--- START ---

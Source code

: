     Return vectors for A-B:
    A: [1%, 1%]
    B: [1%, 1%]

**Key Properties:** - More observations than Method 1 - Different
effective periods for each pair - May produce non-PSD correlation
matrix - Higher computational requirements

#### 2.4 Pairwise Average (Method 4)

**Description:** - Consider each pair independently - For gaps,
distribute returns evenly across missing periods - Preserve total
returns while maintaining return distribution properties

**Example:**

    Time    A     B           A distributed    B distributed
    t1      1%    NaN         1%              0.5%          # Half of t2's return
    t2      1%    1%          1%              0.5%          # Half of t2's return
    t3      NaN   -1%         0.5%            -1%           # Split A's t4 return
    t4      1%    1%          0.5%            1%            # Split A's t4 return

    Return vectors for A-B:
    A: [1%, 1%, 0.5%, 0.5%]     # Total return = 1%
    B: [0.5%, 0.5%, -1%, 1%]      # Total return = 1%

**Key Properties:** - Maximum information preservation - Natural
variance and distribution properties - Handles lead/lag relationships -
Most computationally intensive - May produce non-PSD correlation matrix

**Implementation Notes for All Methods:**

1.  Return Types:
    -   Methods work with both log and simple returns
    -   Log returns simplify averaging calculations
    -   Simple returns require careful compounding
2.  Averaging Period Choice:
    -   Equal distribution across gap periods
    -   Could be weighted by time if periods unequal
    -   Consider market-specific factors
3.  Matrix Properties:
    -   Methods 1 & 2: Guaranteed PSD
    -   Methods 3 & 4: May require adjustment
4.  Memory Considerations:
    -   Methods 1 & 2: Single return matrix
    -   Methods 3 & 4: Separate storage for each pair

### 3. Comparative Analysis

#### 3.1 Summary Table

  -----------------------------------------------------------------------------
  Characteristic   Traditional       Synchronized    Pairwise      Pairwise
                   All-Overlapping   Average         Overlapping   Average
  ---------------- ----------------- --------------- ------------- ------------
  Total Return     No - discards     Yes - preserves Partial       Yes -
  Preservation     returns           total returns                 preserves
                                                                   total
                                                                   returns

--- END ---

Work request => A line qualifies when it holds the word "Split"; report all qualifying lines from the records above.

Answer =>
    t3      NaN   -1%         0.5%            -1%           # Split A's t4 return
    t4      1%    1%          0.5%            1%            # Split A's t4 return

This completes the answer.